ACTIVITY.
From the records below, please repeat exactly the line that has "- 하나의 릴리즈를 더 세분화한 단위", the line that has "- 테스트 이후 새로운", and every line between them, and nothing else.

Stored data entries
⟨

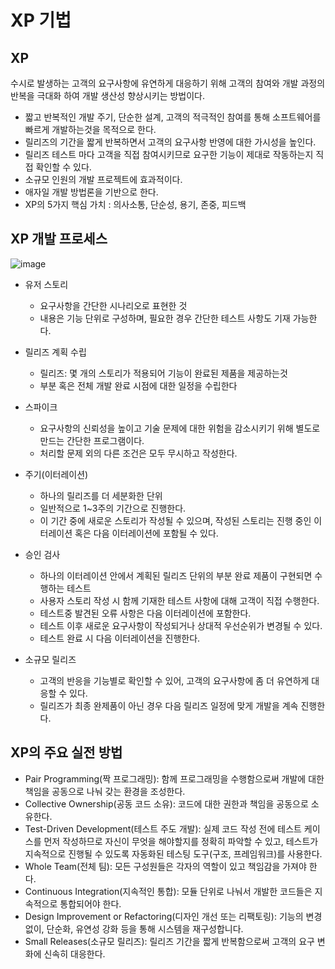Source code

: # XP 기법
## XP
수시로 발생하는 고객의 요구사항에 유연하게 대응하기 위해 고객의 참여와 개발 과정의 반복을 극대화 하여 개발 생산성 향상시키는 방법이다.
- 짧고 반복적인 개발 주기, 단순한 설계, 고객의 적극적인 참여를 통해 소프트웨어를 빠르게 개발하는것을 목적으로 한다.
- 릴리즈의 기간을 짧게 반복하면서 고객의 요구사항 반영에 대한 가시성을 높인다.
- 릴리즈 테스트 마다 고객을 직접 참여시키므로 요구한 기능이 제대로 작동하는지 직접 확인할 수 있다.
- 소규모 인원의 개발 프로젝트에 효과적이다.
- 애자일 개발 방법론을 기반으로 한다.
- XP의 5가지 핵심 가치
  : 의사소통, 단순성, 용기, 존중, 피드백

## XP 개발 프로세스
![image](https://github.com/user-attachments/assets/5481c912-42ef-4d12-a3fd-569d845db6c5)
- 유저 스토리
  - 요구사항을 간단한 시나리오로 표현한 것
  - 내용은 기능 단위로 구성하며, 필요한 경우 간단한 테스트 사항도 기재 가능한다.

- 릴리즈 계획 수립
  - 릴리즈: 몇 개의 스토리가 적용되어 기능이 완료된 제품을 제공하는것
  - 부분 혹은 전체 개발 완료 시점에 대한 일정을 수립한다

- 스파이크
  - 요구사항의 신뢰성을 높이고 기술 문제에 대한 위험을 감소시키기 위해 별도로 만드는 간단한 프로그램이다.
  - 처리할 문제 외의 다른 조건은 모두 무시하고 작성한다.

- 주기(이터레이션)
  - 하나의 릴리즈를 더 세분화한 단위
  - 일반적으로 1~3주의 기간으로 진행한다.
  - 이 기간 중에 새로운 스토리가 작성될 수 있으며, 작성된 스토리는 진행 중인 이터레이션 혹은 다음 이터레이션에 포함될 수 있다.
 
- 승인 검사
  - 하나의 이터레이션 안에서 계획된 릴리즈 단위의 부분 완료 제품이 구현되면 수행하는 테스트
  - 사용자 스토리 작성 시 함께 기재한 테스트 사항에 대해 고객이 직접 수행한다.
  - 테스트중 발견된 오류 사항은 다음 이터레이션에 포함한다.
  - 테스트 이후 새로운 요구사항이 작성되거나 상대적 우선순위가 변경될 수 있다.
  - 테스트 완료 시 다음 이터레이션을 진행한다.

- 소규모 릴리즈
  - 고객의 반응을 기능별로 확인할 수 있어, 고객의 요구사항에 좀 더 유연하게 대응할 수 있다.
  - 릴리즈가 최종 완제품이 아닌 경우 다음 릴리즈 일정에 맞게 개발을 계속 진행한다.
    
## XP의 주요 실전 방법
- Pair Programming(짝 프로그래밍): 함께 프로그래밍을 수행함으로써 개발에 대한 책임을 공동으로 나눠 갖는 환경을 조성한다.
- Collective Ownership(공동 코드 소유):  코드에 대한 권한과 책임을 공동으로 소유한다.
- Test-Driven Development(테스트 주도 개발): 실제 코드 작성 전에 테스트 케이스를 먼저 작성하므로 자신이 무엇을 해야할지를 정확히 파악할 수 있고,
  테스트가 지속적으로 진행될 수 있도록 자동화된 테스팅 도구(구조, 프레임워크)를 사용한다.
- Whole Team(전체 팀): 모든 구성원들은 각자의 역할이 있고 책임감을 가져야 한다.
- Continuous Integration(지속적인 통합): 모듈 단위로 나눠서 개발한 코드들은 지속적으로 통합되어야 한다.
- Design Improvement or Refactoring(디자인 개선 또는 리팩토링): 기능의 변경 없이, 단순화, 유연성 강화 등을 통해 시스템을 재구성합니다.
- Small Releases(소규모 릴리즈): 릴리즈 기간을 짧게 반복함으로써 고객의 요구 변화에 신속히 대응한다.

⟩

TASK OUTPUT.
  - 하나의 릴리즈를 더 세분화한 단위
  - 일반적으로 1~3주의 기간으로 진행한다.
  - 이 기간 중에 새로운 스토리가 작성될 수 있으며, 작성된 스토리는 진행 중인 이터레이션 혹은 다음 이터레이션에 포함될 수 있다.
 
- 승인 검사
  - 하나의 이터레이션 안에서 계획된 릴리즈 단위의 부분 완료 제품이 구현되면 수행하는 테스트
  - 사용자 스토리 작성 시 함께 기재한 테스트 사항에 대해 고객이 직접 수행한다.
  - 테스트중 발견된 오류 사항은 다음 이터레이션에 포함한다.
  - 테스트 이후 새로운 요구사항이 작성되거나 상대적 우선순위가 변경될 수 있다.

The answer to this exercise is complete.